学びの素材案「野鳥」
 野鳥の観察は、都市部でも意外とできます。公園や植物園など樹木が生い茂るところには不思議と野鳥が集まっています。理由は簡単で、安全に営巣できる場所があることと、餌になる実が豊富にあることぐらいです。これらの条件から、総合的な学習の時間に野鳥を観察してみようと考える先生方がそこそこいるのではないかと想像します。
 しかし安易な思いつきの観察は安易な方向に展開していくのではないかと心配します。野鳥を観察するといっても観察用の双眼鏡や望遠鏡がいるのではないかと道具立てに走ってしまったり、鳥の名前が分からないから専門的知識を持っている野鳥観察グループに教えを請うことに先走ったりするのではないでしょうか。
 少なくとも先生方は鳥の名前を知らなくとも、観察とは何をすればよいかということぐらいは理解しておいてほしいと思います。眺めるのは観察ではありません。観望です。観察するには、視点を持つことが一番です。ただし、必ず視点が用意されていないと観察にはならないというわけではありません。眺めているうちに視点を見いだす疑問がわき起こることもあります。野鳥を見て、野鳥がいるんだと納得して終わるようなことでは観察は広がりません。
・種類は何か。
・名前は何というか。
・体の色の特徴は何か。
・見つけた場所はどんなところか。
・鳴き声は聞こえたか。
・餌は何だろうか。
・群れになっているのだろうか。
・なぜここで見つかったのだろうか。
・生息範囲はどうなっているのだろうか。
・敵になる他の動物はいないのだろうか。
・他にどんな野鳥が見つかるだろうか。
・嘴の形はどうなっているだろうか。
・問題点として何が見つかるのだろう。
・他の場所でも見つかるだろうか。
 少なくとも野鳥を観察して楽しんでいる方は、珍しい鳥と出会いたい、きれいな鳥に出会いたい、などのマニアックな思いやコレクターとしての好奇心を持っています。

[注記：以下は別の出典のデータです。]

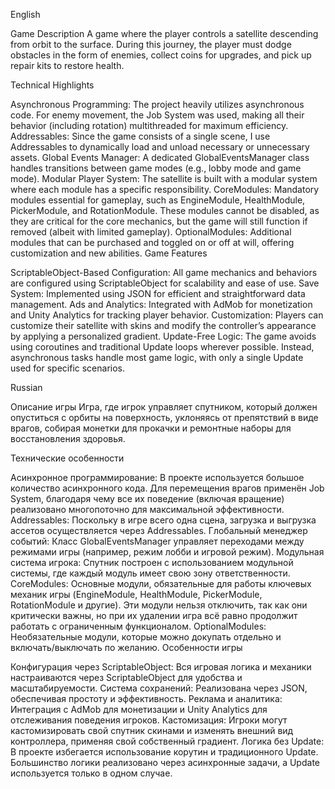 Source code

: English

Game Description
A game where the player controls a satellite descending from orbit to the surface. During this journey, the player must dodge obstacles in the form of enemies, collect coins for upgrades, and pick up repair kits to restore health.

Technical Highlights

Asynchronous Programming: The project heavily utilizes asynchronous code. For enemy movement, the Job System was used, making all their behavior (including rotation) multithreaded for maximum efficiency.
Addressables: Since the game consists of a single scene, I use Addressables to dynamically load and unload necessary or unnecessary assets.
Global Events Manager: A dedicated GlobalEventsManager class handles transitions between game modes (e.g., lobby mode and game mode).
Modular Player System:
The satellite is built with a modular system where each module has a specific responsibility.
CoreModules: Mandatory modules essential for gameplay, such as EngineModule, HealthModule, PickerModule, and RotationModule. These modules cannot be disabled, as they are critical for the core mechanics, but the game will still function if removed (albeit with limited gameplay).
OptionalModules: Additional modules that can be purchased and toggled on or off at will, offering customization and new abilities.
Game Features

ScriptableObject-Based Configuration: All game mechanics and behaviors are configured using ScriptableObject for scalability and ease of use.
Save System: Implemented using JSON for efficient and straightforward data management.
Ads and Analytics: Integrated with AdMob for monetization and Unity Analytics for tracking player behavior.
Customization: Players can customize their satellite with skins and modify the controller’s appearance by applying a personalized gradient.
Update-Free Logic: The game avoids using coroutines and traditional Update loops wherever possible. Instead, asynchronous tasks handle most game logic, with only a single Update used for specific scenarios.

Russian

Описание игры
Игра, где игрок управляет спутником, который должен опуститься с орбиты на поверхность, уклоняясь от препятствий в виде врагов, собирая монетки для прокачки и ремонтные наборы для восстановления здоровья.

Технические особенности

Асинхронное программирование: В проекте используется большое количество асинхронного кода. Для перемещения врагов применён Job System, благодаря чему все их поведение (включая вращение) реализовано многопоточно для максимальной эффективности.
Addressables: Поскольку в игре всего одна сцена, загрузка и выгрузка ассетов осуществляется через Addressables.
Глобальный менеджер событий: Класс GlobalEventsManager управляет переходами между режимами игры (например, режим лобби и игровой режим).
Модульная система игрока:
Спутник построен с использованием модульной системы, где каждый модуль имеет свою зону ответственности.
CoreModules: Основные модули, обязательные для работы ключевых механик игры (EngineModule, HealthModule, PickerModule, RotationModule и другие). Эти модули нельзя отключить, так как они критически важны, но при их удалении игра всё равно продолжит работать с ограниченным функционалом.
OptionalModules: Необязательные модули, которые можно докупать отдельно и включать/выключать по желанию.
Особенности игры

Конфигурация через ScriptableObject: Вся игровая логика и механики настраиваются через ScriptableObject для удобства и масштабируемости.
Система сохранений: Реализована через JSON, обеспечивая простоту и эффективность.
Реклама и аналитика: Интеграция с AdMob для монетизации и Unity Analytics для отслеживания поведения игроков.
Кастомизация: Игроки могут кастомизировать свой спутник скинами и изменять внешний вид контроллера, применяя свой собственный градиент.
Логика без Update: В проекте избегается использование корутин и традиционного Update. Большинство логики реализовано через асинхронные задачи, а Update используется только в одном случае.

渡り鳥の種類や数を調査して、野鳥保護や環境保護の活動をされる方もいます。また、絶滅危惧種の生態を把握して、野鳥保護や環境保護の活動をされる方もいます。どんな視点で観察して活動されている方なのかを依頼者である先生はつかんでおかないと、野鳥観察の方向性は見えてこないだろうと思います。

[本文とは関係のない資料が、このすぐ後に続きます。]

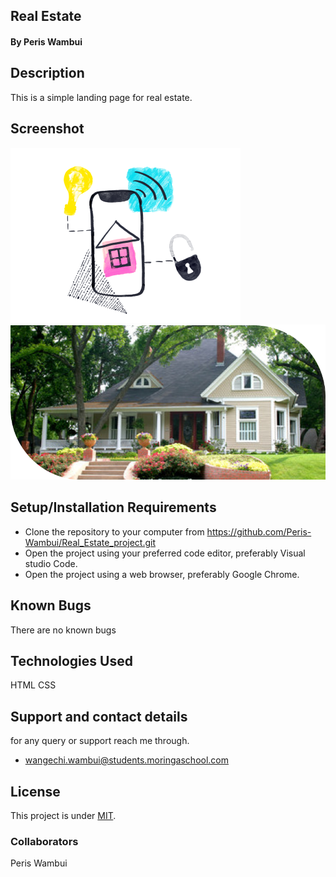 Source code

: ## Real Estate
####  By Peris Wambui
## Description
This is a simple landing page for real estate.


## Screenshot
<img src="/Assest/Images/Smart house.png">
<img src="/Assest/Images/image 4.png">

## Setup/Installation Requirements
* Clone the repository to your computer from 
        https://github.com/Peris-Wambui/Real_Estate_project.git
* Open the project using your preferred code editor, preferably Visual studio Code.
* Open the project using a web browser, preferably Google Chrome.
## Known Bugs
There are no known bugs
## Technologies Used
HTML 
CSS
## Support and contact details
for any query or support reach me through.
* wangechi.wambui@students.moringaschool.com
## License
This project is under [MIT](LICENSE).
### Collaborators
Peris Wambui
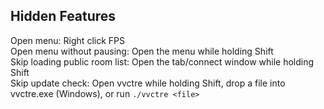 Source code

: ## Hidden Features

Open menu: Right click FPS  
Open menu without pausing: Open the menu while holding Shift  
Skip loading public room list: Open the tab/connect window while holding Shift  
Skip update check: Open vvctre while holding Shift, drop a file into vvctre.exe (Windows), or run `./vvctre <file>`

 さらに追求していく問題や子どもたちがつかみそうな課題にまで思いを馳せるとかなり難しい要素が絡んできます。
・野鳥と食物連鎖、種子の移動と環境変化の問題。
・渡り鳥の飛来状況と生息環境の変化の問題。
・野鳥の農作物被害に対する防鳥の工夫。
・水鳥と釣り具の被害に関する現状と解決方法。
・群れをなす野鳥の糞害と繁殖数の変化。
・散弾銃の鉛害の実態。
・益鳥と人間の生活に依存する野鳥の実態。
 お分かりいただけると思いますが、野鳥観察を発展させて、追求を広げ、深めることは一筋縄ではいきません。子どもたちは知識不足から行き詰まることの方が多いでしょう。
 もっとも身近な渡り鳥にツバメ,コシアカツバメがいます。農作物の害虫が増えるころに飛来して、繁殖するので農業者にとっては役に立つ鳥と考えられています。しかし、子育て中の糞害には、持ちつ持たれつの思いから大目に見ています。ツバメがなぜ人家に営巣するかというと、単に身の安全を守ることしか思い当たりません。唯一ねらわれやすいのはアオダイショウなどのヘビだけです。だから、人の出入りする軒下を選ぶわけです。
 実例です。我が家の2階の軒下にツバメが巣を作ったのは1年だけ。日中の平日、人の出入りが多かった年だけです。翌年、巣立ったツバメが営巣しようとしましたが、スズメに乗っ取られて断念。日中の人の出入りがほとんどなくなった現在は、偵察だけで、巣作りの動きは見せません。
 野鳥観察は安易な入り口に使わないことが賢明です。